On each ask(), a pydantic output schema is generated from the domain’s input features and the LLM is prompted with a textual problem description plus, optionally, a selection of prior experiments. Returned candidates are validated against the domain; bound or constraint violations are sent back to the LLM as retry messages via pydantic-ai’s output_retries.

Currently supports single-objective optimization with MaximizeObjective or MinimizeObjective, and LinearEquality, LinearInequality, and NChooseK constraints. All feature types are supported.

Example

Basic usage::

strategy = LLMStrategy.make(
    domain=domain,
    llm=AnthropicLLMProvider(model="claude-sonnet-4-5"),
)

Enable extended reasoning for harder problems (many constraints, rich context). thinking is pydantic-ai’s cross-provider capability key — it maps to Anthropic’s extended thinking, OpenAI’s reasoning_effort, and similar mechanisms on other providers. Reasoning increases cost and latency considerably, so it is not enabled by default::

strategy = LLMStrategy.make(
    domain=domain,
    llm=AnthropicLLMProvider(model="claude-sonnet-4-5"),
    model_settings={"thinking": "high"},
)

Attributes

Name Type Description
llm AnyLLMProvider LLM provider configuration.
model_settings Optional[Dict[str, Any]] Optional dict forwarded directly to pydantic-ai’s model_settings. Useful keys include temperature, max_tokens, top_p, seed, timeout, and the cross-provider capability thinking ("low" / "medium" / "high"). Provider-prefixed keys such as anthropic_thinking or openai_reasoning_effort are also accepted as escape hatches for finer control.
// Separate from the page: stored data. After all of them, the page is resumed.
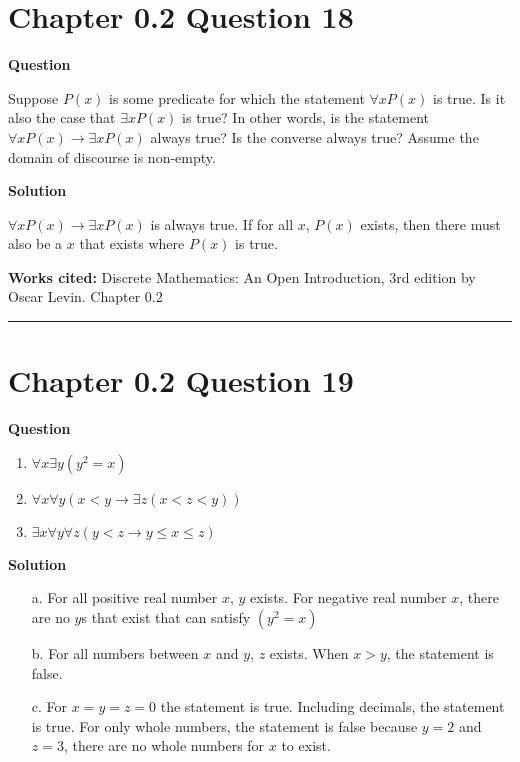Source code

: \documentclass{article}
\begin{document}
\section*{Chapter 0.2 Question 18} 

\textbf{Question}

Suppose $P(x)$ is some predicate for which the statement $\forall xP(x)$ is true. Is it also the case that $\exists xP(x)$ is true? In other words, is the statement $\forall x P(x) \to \exists x P(x)$ always true? Is the converse always true? Assume the domain of discourse is non-empty.

\textbf{Solution}

$\forall x P(x) \to \exists x P(x)$ is always true. If for all $x$, $P(x)$ exists, then there must also be a $x$ that exists where $P(x)$ is true.


\vspace{0.5cm}
\textbf{Works cited:}
Discrete Mathematics: An Open Introduction, 3rd edition by Oscar Levin. Chapter 0.2


\vspace{0.5cm}
\hrule
\vspace{0.5cm}

\section*{Chapter 0.2 Question 19} 

\textbf{Question}

\begin{enumerate}[label=\alph*.]
    \item $\forall x \exists y (y^2 = x)$
    \item $\forall x \forall y (x < y \to \exists z (x < z < y))$
    \item $\exists x \forall y \forall z (y < z \to y \leq x \leq z)$
\end{enumerate}

\textbf{Solution}

\begin{enumerate}
    \item[a.] For all positive real number $x$, $y$ exists. For negative real number $x$, there are no $y$s that exist that can satisfy $(y^{2} = x)$
    \item[b.] For all numbers between $x$ and $y$, $z$ exists. When $x>y$, the statement is false.
    \item[c.]  For $x=y=z=0$ the statement is true. Including decimals, the statement is true. For only whole numbers, the statement is false because $y=2$ and $z=3$, there are no whole numbers for $x$ to exist.
\end{enumerate}
\end{document}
Keys are not validated by BoFire — pydantic-ai and the underlying provider SDK are the source of truth.
output_retries PositiveInt Number of retries when output validation fails (constraint or bound violations). Each retry sends the LLM the invalid candidates and the error so it can correct.
n_recent_experiments Optional[Annotated[int, Field(gt=0)]] If set, only the most recent N experiments are shown to the LLM. Keeps prompt size bounded on long campaigns.
n_top_experiments Optional[Annotated[int, Field(gt=0)]] If set, the top N experiments by objective value are shown to the LLM. Combine with n_recent_experiments to mix recency and quality.
system_prompt Optional[str] Optional override for the default system prompt.

Methods

Name Description
validate_single_objective Validate that the domain has exactly one output with a supported objective.
validate_single_objective
data_models.strategies.api.LLMStrategy.validate_single_objective()

Validate that the domain has exactly one output with a supported objective.